Ainda segundo o perfil, Patriota foi assessor de política externa da Presidência de 2010 a 2013, durante o governo de Dilma Rousseff (PT). A partir de 2019, foi cônsul-geral do Brasil em Mumbai e depois, em Tóquio.
Embora seja um posto em um grande país vizinho, com histórico recente de grave crise política e humanitária, além de atualmente mergulhado em complexa relação com o governo do americano Donald Trump, Caracas é considerado um posto D na escala do Itamaraty, o nível mais baixo.
Postos de nível A são os mais prestigiados, como Washington, Paris e Tóquio, entre outros, onde o nível de representação é o mais alto.
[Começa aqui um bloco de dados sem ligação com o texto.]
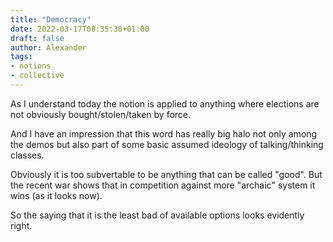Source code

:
 ```yaml
---
title: "Democracy"
date: 2022-03-17T08:35:38+01:00
draft: false
author: Alexander
tags:
- notions
- collective
---
```


As I understand today the notion is applied to anything where elections are not obviously bought/stolen/taken by force.

And I have an impression that this word has really big halo not only among the demos but also part of some basic assumed ideology of talking/thinking classes.

Obviously it is too subvertable to be anything that can be called "good".
But the recent war shows that in competition against more "archaic" system it wins (as it looks now).

So the saying that it is the least bad of available options looks evidently right.
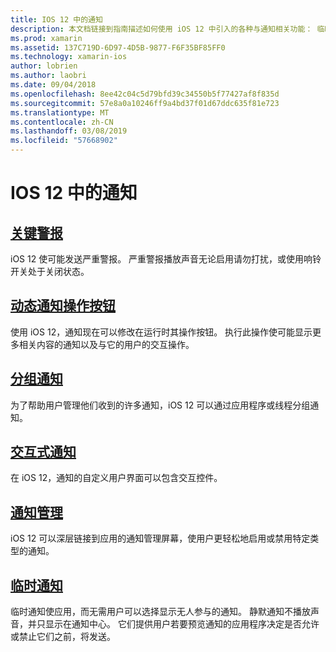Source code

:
 ```yaml
---
title: IOS 12 中的通知
description: 本文档链接到指南描述如何使用 iOS 12 中引入的各种与通知相关功能： 临时通知分组的通知，通知管理、 交互式通知、 动态通知操作按钮和严重警报。
ms.prod: xamarin
ms.assetid: 137C719D-6D97-4D5B-9877-F6F35BF85FF0
ms.technology: xamarin-ios
author: lobrien
ms.author: laobri
ms.date: 09/04/2018
ms.openlocfilehash: 8ee42c04c5d79bfd39c34550b5f77427af8f835d
ms.sourcegitcommit: 57e8a0a10246ff9a4bd37f01d67ddc635f81e723
ms.translationtype: MT
ms.contentlocale: zh-CN
ms.lasthandoff: 03/08/2019
ms.locfileid: "57668902"
---
```

# <a name="notifications-in-ios-12"></a>IOS 12 中的通知

## <a name="critical-alertscritical-alertsmd"></a>[关键警报](critical-alerts.md)

iOS 12 使可能发送严重警报。 严重警报播放声音无论启用请勿打扰，或使用响铃开关处于关闭状态。

## <a name="dynamic-notification-action-buttonsdynamic-actionsmd"></a>[动态通知操作按钮](dynamic-actions.md)

使用 iOS 12，通知现在可以修改在运行时其操作按钮。
执行此操作使可能显示更多相关内容的通知以及与它的用户的交互操作。

## <a name="grouped-notificationsgroupedmd"></a>[分组通知](grouped.md)

为了帮助用户管理他们收到的许多通知，iOS 12 可以通过应用程序或线程分组通知。

## <a name="interactive-notificationsinteractivemd"></a>[交互式通知](interactive.md)

在 iOS 12，通知的自定义用户界面可以包含交互控件。

## <a name="notification-managementmanagementmd"></a>[通知管理](management.md)

iOS 12 可以深层链接到应用的通知管理屏幕，使用户更轻松地启用或禁用特定类型的通知。

## <a name="provisional-notificationsprovisionalmd"></a>[临时通知](provisional.md)

临时通知使应用，而无需用户可以选择显示无人参与的通知。 静默通知不播放声音，并只显示在通知中心。 它们提供用户若要预览通知的应用程序决定是否允许或禁止它们之前，将发送。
A escala não significa necessariamente desimportância diplomática, e indica também o nível do desafio dos locais, tanto políticos como estruturais —além de Caracas, capitais como Cabul, Kinshasa e Porto Príncipe são consideradas de nível D.
Após a operação militar dos Estados Unidos que capturou o ditador Nicolás Maduro, em janeiro deste ano, o governo brasileiro reconheceu horas depois a vice de Maduro, Delcy Rodríguez, como líder interina do país.
Glivânia Maria de Oliveira, a embaixadora brasileira em Caracas, compareceu à posse de Delcy dias depois, reforçando a priorização, por parte do governo brasileiro, de estabilidade em meio à crise.